Becoming a University

Brigham Young University is a private university that seeks to develop students of faith, intellect and character who have the skills and the desire to continue learning and to serve others throughout their lives.  It traces its mission to the deed of trust used to establish the Brigham Young Academy in 1875.  Brigham Young founded the school with a clear vision of what he hoped to accomplish.  He envisioned the school as a place where every subject was to be taught bathed in the light of the gospel of Jesus Christ.  He also envisioned a school that would help students develop practical skills that they could use to make a living with.  The early Academy was essentially an elementary school that emphasized teacher training.  Students were placed in graded departments based on their educational level and previous schooling.  The Academy was divided into the Primary Department, the Preparatory Department, the Intermediate Department, and the Kindergarten Department.

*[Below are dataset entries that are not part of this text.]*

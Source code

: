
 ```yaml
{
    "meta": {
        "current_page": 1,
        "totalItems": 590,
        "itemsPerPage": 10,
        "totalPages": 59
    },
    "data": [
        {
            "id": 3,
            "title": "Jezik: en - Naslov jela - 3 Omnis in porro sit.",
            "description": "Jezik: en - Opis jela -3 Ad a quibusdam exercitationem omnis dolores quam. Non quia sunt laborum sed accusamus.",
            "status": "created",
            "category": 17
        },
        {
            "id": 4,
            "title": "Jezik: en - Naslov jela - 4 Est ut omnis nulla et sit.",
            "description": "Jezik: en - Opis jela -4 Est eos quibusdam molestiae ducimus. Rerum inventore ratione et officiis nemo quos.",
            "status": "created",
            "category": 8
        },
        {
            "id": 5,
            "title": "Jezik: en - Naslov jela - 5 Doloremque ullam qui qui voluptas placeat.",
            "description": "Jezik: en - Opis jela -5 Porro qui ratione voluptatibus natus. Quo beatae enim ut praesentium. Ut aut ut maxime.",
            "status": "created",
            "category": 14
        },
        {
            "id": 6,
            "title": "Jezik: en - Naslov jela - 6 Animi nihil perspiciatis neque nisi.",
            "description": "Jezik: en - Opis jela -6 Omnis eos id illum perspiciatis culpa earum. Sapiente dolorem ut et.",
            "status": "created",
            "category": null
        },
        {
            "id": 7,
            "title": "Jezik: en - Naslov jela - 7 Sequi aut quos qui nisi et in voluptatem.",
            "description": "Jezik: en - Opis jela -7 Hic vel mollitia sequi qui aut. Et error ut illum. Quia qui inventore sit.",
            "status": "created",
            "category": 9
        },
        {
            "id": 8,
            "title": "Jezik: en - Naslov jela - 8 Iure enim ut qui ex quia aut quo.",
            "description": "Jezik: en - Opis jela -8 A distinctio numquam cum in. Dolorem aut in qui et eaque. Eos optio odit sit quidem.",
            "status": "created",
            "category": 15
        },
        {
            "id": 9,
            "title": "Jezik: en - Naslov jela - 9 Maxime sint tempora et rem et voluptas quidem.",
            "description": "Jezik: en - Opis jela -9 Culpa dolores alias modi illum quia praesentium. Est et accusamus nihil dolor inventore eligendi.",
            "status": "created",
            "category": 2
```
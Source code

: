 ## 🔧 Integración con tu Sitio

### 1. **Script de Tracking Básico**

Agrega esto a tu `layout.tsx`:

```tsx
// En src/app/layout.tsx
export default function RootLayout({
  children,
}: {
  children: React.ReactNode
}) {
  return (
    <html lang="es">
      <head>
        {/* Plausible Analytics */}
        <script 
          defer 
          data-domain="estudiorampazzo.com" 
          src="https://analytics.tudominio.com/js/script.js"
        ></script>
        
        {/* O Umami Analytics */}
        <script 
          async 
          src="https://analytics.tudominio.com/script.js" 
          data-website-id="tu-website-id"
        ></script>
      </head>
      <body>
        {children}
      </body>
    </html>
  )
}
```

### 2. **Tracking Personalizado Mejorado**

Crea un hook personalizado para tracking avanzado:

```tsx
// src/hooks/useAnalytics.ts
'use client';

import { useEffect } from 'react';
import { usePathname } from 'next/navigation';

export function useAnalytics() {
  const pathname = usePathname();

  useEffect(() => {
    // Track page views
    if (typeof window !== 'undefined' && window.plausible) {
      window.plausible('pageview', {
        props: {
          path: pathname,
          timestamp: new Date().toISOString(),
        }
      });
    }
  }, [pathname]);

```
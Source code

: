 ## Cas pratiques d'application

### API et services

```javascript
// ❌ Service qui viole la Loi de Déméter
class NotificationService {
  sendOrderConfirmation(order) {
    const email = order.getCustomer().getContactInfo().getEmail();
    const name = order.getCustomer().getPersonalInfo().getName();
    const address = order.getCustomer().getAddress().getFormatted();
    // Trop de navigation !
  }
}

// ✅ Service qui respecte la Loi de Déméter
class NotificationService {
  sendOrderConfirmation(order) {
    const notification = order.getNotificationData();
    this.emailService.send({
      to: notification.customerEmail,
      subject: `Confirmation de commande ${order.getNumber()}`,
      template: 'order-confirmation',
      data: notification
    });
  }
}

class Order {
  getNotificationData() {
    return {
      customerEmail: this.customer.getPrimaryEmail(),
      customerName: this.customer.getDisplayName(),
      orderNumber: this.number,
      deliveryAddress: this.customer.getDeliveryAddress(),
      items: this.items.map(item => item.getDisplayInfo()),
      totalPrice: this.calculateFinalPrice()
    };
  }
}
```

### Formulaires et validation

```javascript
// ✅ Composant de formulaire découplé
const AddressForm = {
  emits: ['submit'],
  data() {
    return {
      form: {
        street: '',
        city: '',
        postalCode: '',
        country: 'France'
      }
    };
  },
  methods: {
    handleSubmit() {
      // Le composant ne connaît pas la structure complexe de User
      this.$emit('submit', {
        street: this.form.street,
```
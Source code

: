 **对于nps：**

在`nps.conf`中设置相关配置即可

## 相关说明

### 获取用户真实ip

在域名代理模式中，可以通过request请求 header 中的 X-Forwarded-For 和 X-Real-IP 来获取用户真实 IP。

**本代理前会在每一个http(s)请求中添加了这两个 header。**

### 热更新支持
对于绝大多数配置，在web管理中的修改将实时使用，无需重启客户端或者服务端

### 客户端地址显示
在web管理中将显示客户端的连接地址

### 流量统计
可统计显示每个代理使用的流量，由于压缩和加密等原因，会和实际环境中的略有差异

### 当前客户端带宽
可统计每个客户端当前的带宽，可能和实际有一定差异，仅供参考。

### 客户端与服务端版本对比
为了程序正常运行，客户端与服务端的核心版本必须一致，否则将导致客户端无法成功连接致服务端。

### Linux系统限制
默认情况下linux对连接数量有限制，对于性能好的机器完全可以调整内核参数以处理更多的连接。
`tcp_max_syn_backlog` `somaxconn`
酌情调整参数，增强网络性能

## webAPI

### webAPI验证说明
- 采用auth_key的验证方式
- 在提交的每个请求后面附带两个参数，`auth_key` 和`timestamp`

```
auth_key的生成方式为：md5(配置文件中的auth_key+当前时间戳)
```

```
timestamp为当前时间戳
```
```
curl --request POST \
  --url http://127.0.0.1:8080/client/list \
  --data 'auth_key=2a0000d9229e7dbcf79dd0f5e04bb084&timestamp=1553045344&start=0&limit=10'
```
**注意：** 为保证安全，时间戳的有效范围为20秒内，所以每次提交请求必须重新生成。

Brigham Young Academy, 1897

Brigham Young Academy, 1897

By 1899 a Collegiate Department, which offered college level courses, and a Commercial Department, which provided post-secondary vocational training, were added to the Academy.  In 1903 Benjamin Cluff, Jr. convinced the Board of Trustees to change the name of the school to Brigham Young University.  This change formally occurred on October 15th, 1903.  Although the name had been changed, Brigham Young University still had a long way to go before being recognized as a college or a university.

The next major steps to becoming a university occurred under the direction of Franklin S. Harris. In 1922 Harris began a reorganization of the academic structure of Brigham Young University.  He created five colleges (College of Education, College of Arts and Sciences, College of Commerce and Business Administration, College of Applied Sciences, and College of Fine Arts), the Graduate Division, the Research Division, and the Extension Division.  He also encouraged the Board of Trustees to authorize the construction of a library building which was completed in 1925.In 1923 Brigham Young University was formally accredited as a college by the Northwest Association of Secondary and Higher Schools and in 1928 accreditation was achieved with the Association of American Universities.

Brigham Young University campus, 1929

Brigham Young University campus, 1929

Brigham Young University graduates would now have their degrees honored by graduate schools across the country.  The university had finally officially entered the fraternity of colleges and universities.